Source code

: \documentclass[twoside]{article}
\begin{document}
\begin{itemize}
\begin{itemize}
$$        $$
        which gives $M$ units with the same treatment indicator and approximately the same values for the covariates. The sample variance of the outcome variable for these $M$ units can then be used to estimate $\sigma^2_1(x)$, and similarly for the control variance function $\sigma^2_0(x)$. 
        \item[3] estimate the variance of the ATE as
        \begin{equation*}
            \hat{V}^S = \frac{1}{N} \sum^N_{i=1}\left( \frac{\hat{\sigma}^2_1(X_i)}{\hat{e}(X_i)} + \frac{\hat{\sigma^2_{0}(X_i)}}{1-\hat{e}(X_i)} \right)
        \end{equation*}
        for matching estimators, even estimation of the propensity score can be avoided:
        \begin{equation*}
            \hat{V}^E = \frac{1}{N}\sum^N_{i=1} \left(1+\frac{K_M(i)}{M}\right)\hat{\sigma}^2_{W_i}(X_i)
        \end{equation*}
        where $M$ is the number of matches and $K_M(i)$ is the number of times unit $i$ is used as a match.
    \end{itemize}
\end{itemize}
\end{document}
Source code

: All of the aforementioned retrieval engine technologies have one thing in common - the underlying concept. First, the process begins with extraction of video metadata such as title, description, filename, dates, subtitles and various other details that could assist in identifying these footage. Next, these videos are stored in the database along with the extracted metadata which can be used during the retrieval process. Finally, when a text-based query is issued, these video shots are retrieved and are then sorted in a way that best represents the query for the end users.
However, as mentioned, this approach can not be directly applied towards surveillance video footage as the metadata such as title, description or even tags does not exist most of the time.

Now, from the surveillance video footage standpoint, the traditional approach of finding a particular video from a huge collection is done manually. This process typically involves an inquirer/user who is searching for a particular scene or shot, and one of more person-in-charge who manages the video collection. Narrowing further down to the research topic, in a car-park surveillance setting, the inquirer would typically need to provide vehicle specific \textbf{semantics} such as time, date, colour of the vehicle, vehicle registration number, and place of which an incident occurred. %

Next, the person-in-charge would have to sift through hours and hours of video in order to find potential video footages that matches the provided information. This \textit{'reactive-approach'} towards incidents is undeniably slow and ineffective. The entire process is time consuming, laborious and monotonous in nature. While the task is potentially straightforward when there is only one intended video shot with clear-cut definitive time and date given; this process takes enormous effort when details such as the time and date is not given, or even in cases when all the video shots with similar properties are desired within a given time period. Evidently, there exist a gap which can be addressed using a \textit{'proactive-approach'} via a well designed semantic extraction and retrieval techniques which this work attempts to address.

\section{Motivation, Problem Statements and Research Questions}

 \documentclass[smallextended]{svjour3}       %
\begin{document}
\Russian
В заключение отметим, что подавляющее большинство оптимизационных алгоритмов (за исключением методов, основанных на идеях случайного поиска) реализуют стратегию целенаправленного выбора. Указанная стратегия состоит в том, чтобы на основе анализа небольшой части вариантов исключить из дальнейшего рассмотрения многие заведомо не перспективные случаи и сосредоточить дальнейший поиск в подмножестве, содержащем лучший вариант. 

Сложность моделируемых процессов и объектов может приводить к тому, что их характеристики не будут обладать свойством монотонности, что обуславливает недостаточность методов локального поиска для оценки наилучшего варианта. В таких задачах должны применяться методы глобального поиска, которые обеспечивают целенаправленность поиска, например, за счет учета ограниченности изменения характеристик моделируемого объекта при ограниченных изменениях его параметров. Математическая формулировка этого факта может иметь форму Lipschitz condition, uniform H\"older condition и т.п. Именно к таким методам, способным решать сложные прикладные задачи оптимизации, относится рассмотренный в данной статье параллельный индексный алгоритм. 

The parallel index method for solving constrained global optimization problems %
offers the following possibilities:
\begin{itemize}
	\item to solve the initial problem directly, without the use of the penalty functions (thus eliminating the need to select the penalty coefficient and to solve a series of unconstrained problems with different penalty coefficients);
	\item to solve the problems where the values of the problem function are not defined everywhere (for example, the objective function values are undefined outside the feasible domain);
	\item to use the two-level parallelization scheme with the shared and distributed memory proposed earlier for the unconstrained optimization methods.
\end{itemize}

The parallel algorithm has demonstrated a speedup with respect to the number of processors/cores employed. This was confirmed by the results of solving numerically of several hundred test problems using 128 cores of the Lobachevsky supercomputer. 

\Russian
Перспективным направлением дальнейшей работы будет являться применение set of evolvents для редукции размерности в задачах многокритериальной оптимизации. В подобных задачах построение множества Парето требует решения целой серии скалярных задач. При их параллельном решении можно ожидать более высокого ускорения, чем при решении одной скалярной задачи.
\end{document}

▸ Task to carry out: Scan the material above for the string "optimization", returning each line that contains it.

▸ Written answer:
The parallel index method for solving constrained global optimization problems %
	\item to use the two-level parallelization scheme with the shared and distributed memory proposed earlier for the unconstrained optimization methods.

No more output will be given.